● **What you should do**: When the line with "facilitated as we" appears below, start repeating lines exactly, and keep going through the line with "specific projects."; add nothing outside that span.

● **Records to process**:
+ + +

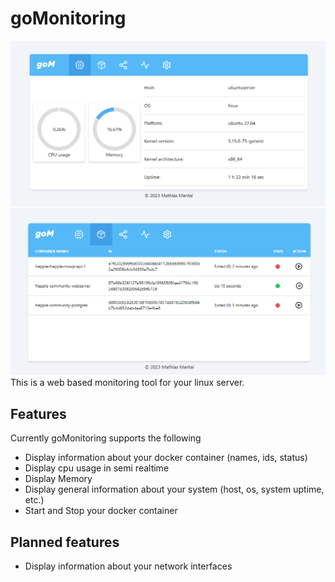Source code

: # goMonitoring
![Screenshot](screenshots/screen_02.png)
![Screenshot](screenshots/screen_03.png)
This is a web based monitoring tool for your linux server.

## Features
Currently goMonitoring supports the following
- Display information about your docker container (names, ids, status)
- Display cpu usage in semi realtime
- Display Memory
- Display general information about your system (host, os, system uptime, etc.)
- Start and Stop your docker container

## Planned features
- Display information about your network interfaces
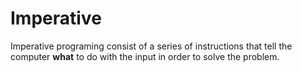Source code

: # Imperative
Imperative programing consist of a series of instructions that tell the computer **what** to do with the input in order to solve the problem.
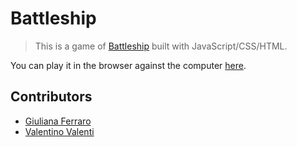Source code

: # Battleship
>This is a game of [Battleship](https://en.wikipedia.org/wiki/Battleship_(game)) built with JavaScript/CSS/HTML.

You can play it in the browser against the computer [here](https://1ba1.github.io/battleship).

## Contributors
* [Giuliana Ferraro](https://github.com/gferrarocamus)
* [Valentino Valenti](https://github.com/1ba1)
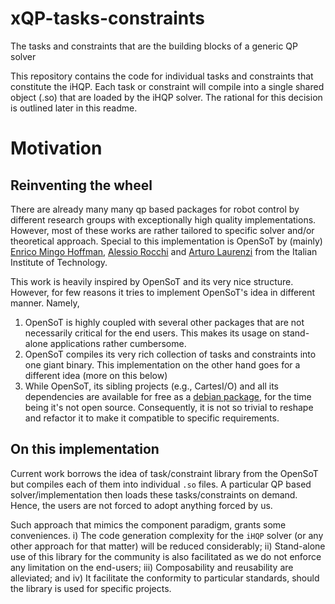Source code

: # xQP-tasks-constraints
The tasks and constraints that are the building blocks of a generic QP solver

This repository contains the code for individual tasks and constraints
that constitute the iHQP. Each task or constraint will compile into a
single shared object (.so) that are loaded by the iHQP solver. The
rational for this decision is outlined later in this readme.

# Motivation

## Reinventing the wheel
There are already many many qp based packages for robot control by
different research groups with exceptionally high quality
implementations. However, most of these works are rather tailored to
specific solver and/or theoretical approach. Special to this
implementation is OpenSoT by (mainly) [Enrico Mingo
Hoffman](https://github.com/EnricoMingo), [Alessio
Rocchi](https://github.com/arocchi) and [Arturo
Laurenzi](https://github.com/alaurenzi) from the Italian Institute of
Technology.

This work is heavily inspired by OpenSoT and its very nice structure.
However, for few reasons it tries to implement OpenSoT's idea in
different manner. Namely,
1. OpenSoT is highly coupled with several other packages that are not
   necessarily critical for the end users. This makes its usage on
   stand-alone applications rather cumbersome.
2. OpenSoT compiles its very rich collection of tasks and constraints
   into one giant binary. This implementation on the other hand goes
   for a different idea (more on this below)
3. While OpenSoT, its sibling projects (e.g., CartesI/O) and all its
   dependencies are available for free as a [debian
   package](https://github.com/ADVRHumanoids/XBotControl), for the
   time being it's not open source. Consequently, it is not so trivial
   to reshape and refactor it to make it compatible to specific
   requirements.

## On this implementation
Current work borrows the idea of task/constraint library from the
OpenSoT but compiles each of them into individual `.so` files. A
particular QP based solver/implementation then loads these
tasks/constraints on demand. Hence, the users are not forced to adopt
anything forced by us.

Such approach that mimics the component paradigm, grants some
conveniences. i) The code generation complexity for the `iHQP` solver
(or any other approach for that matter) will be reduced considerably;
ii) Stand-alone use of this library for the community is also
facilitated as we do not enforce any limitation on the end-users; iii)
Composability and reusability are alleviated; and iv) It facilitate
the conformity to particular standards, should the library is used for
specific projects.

+ + +

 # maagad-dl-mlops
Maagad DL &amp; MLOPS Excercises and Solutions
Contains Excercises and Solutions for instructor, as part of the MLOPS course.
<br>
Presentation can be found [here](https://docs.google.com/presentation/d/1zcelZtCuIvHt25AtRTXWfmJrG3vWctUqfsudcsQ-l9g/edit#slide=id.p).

+ + +

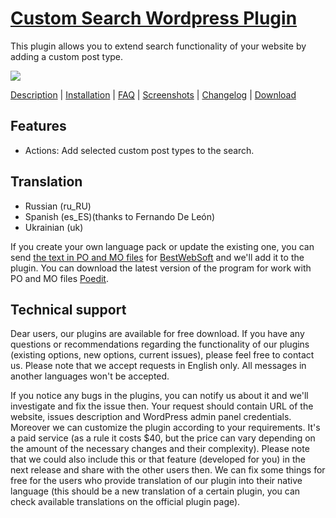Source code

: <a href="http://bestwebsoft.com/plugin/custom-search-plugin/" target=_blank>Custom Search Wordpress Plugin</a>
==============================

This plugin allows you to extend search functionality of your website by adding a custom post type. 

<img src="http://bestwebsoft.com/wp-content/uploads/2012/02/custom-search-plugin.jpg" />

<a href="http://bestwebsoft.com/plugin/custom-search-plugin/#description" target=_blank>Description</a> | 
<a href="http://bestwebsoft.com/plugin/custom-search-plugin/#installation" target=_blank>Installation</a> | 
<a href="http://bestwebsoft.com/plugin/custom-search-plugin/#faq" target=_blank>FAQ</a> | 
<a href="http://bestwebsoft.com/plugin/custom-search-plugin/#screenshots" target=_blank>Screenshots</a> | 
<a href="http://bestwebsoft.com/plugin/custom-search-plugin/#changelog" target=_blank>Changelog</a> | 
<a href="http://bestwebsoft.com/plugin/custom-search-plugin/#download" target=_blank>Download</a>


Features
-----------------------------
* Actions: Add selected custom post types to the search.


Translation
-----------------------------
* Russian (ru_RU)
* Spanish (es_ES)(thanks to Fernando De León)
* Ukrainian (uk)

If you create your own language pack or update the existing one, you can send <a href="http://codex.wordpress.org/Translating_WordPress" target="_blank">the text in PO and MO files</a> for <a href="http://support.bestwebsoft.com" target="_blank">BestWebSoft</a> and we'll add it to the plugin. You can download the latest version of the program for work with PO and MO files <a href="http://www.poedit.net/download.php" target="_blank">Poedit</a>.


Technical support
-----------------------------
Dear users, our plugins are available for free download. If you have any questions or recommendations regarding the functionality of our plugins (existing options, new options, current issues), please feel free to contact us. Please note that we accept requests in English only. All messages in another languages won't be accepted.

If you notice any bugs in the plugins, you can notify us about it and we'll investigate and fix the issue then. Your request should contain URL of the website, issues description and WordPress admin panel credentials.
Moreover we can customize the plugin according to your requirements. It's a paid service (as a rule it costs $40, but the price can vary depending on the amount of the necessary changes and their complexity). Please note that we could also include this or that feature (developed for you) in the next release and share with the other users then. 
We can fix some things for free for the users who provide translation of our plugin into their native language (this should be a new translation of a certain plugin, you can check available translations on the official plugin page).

+ + +

● **Written reply**:
facilitated as we do not enforce any limitation on the end-users; iii)
Composability and reusability are alleviated; and iv) It facilitate
the conformity to particular standards, should the library is used for
specific projects.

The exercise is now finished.